** Opening TASK MATERIAL block **

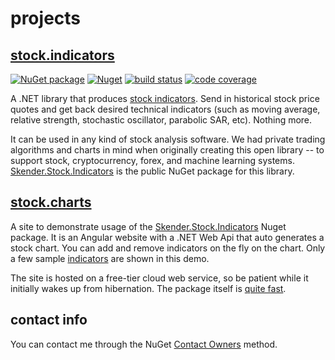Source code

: # projects

## [stock.indicators](http://daveskender.github.io/Stock.Indicators)

[![NuGet package](https://img.shields.io/nuget/v/skender.stock.indicators?color=blue&logo=NuGet&label=NuGet%20Package)](https://www.nuget.org/packages/Skender.Stock.Indicators)
[![Nuget](https://img.shields.io/nuget/dt/skender.stock.indicators?logo=NuGet&label=Downloads)](https://www.nuget.org/packages/Skender.Stock.Indicators)
[![build status](https://img.shields.io/azure-devops/build/skender/5123ca47-74f2-4d67-a5d4-c4d90b8d670a/21/master?logo=AzureDevops&label=Build%20Status)](https://dev.azure.com/skender/Stock.Indicators/_build/latest?definitionId=21&branchName=master)
[![code coverage](https://img.shields.io/azure-devops/coverage/skender/stock.indicators/21?logo=AzureDevops&label=Code%20Coverage)](https://dev.azure.com/skender/Stock.Indicators/_build/latest?definitionId=21&branchName=master&view=codecoverage-tab)

A .NET library that produces [stock indicators](http://daveskender.github.io/Stock.Indicators/docs/INDICATORS.html).  Send in historical stock price quotes and get back desired technical indicators (such as moving average, relative strength, stochastic oscillator, parabolic SAR, etc).  Nothing more.

It can be used in any kind of stock analysis software.  We had private trading algorithms and charts in mind when originally creating this open library -- to support stock, cryptocurrency, forex, and machine learning systems.  [Skender.Stock.Indicators](https://www.nuget.org/packages/Skender.Stock.Indicators) is the public NuGet package for this library.

## [stock.charts](https://github.com/DaveSkender/Stock.Charts)

A site to demonstrate usage of the [Skender.Stock.Indicators](https://www.nuget.org/packages/Skender.Stock.Indicators) Nuget package.  It is an Angular website with a .NET Web Api that auto generates a stock chart.  You can add and remove indicators on the fly on the chart.  Only a few sample [indicators](http://daveskender.github.io/Stock.Indicators/docs/INDICATORS.html) are shown in this demo.

The site is hosted on a free-tier cloud web service, so be patient while it initially wakes up from hibernation.  The package itself is [quite fast](http://daveskender.github.io/Stock.Indicators/tests/performance).

## contact info

You can contact me through the NuGet [Contact Owners](https://www.nuget.org/packages/Skender.Stock.Indicators) method.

** Closing TASK MATERIAL block **

→ TASK DESCRIPTION
Word for word, restate the material above; do not carry over the pictures.

→ ANSWER SPACE
Source code

: # projects

## [stock.indicators](http://daveskender.github.io/Stock.Indicators)

[![NuGet package](https://img.shields.io/nuget/v/skender.stock.indicators?color=blue&logo=NuGet&label=NuGet%20Package)](https://www.nuget.org/packages/Skender.Stock.Indicators)
[![Nuget](https://img.shields.io/nuget/dt/skender.stock.indicators?logo=NuGet&label=Downloads)](https://www.nuget.org/packages/Skender.Stock.Indicators)
[![build status](https://img.shields.io/azure-devops/build/skender/5123ca47-74f2-4d67-a5d4-c4d90b8d670a/21/master?logo=AzureDevops&label=Build%20Status)](https://dev.azure.com/skender/Stock.Indicators/_build/latest?definitionId=21&branchName=master)
[![code coverage](https://img.shields.io/azure-devops/coverage/skender/stock.indicators/21?logo=AzureDevops&label=Code%20Coverage)](https://dev.azure.com/skender/Stock.Indicators/_build/latest?definitionId=21&branchName=master&view=codecoverage-tab)

A .NET library that produces [stock indicators](http://daveskender.github.io/Stock.Indicators/docs/INDICATORS.html).  Send in historical stock price quotes and get back desired technical indicators (such as moving average, relative strength, stochastic oscillator, parabolic SAR, etc).  Nothing more.

It can be used in any kind of stock analysis software.  We had private trading algorithms and charts in mind when originally creating this open library -- to support stock, cryptocurrency, forex, and machine learning systems.  [Skender.Stock.Indicators](https://www.nuget.org/packages/Skender.Stock.Indicators) is the public NuGet package for this library.

## [stock.charts](https://github.com/DaveSkender/Stock.Charts)

A site to demonstrate usage of the [Skender.Stock.Indicators](https://www.nuget.org/packages/Skender.Stock.Indicators) Nuget package.  It is an Angular website with a .NET Web Api that auto generates a stock chart.  You can add and remove indicators on the fly on the chart.  Only a few sample [indicators](http://daveskender.github.io/Stock.Indicators/docs/INDICATORS.html) are shown in this demo.

The site is hosted on a free-tier cloud web service, so be patient while it initially wakes up from hibernation.  The package itself is [quite fast](http://daveskender.github.io/Stock.Indicators/tests/performance).

## contact info

You can contact me through the NuGet [Contact Owners](https://www.nuget.org/packages/Skender.Stock.Indicators) method.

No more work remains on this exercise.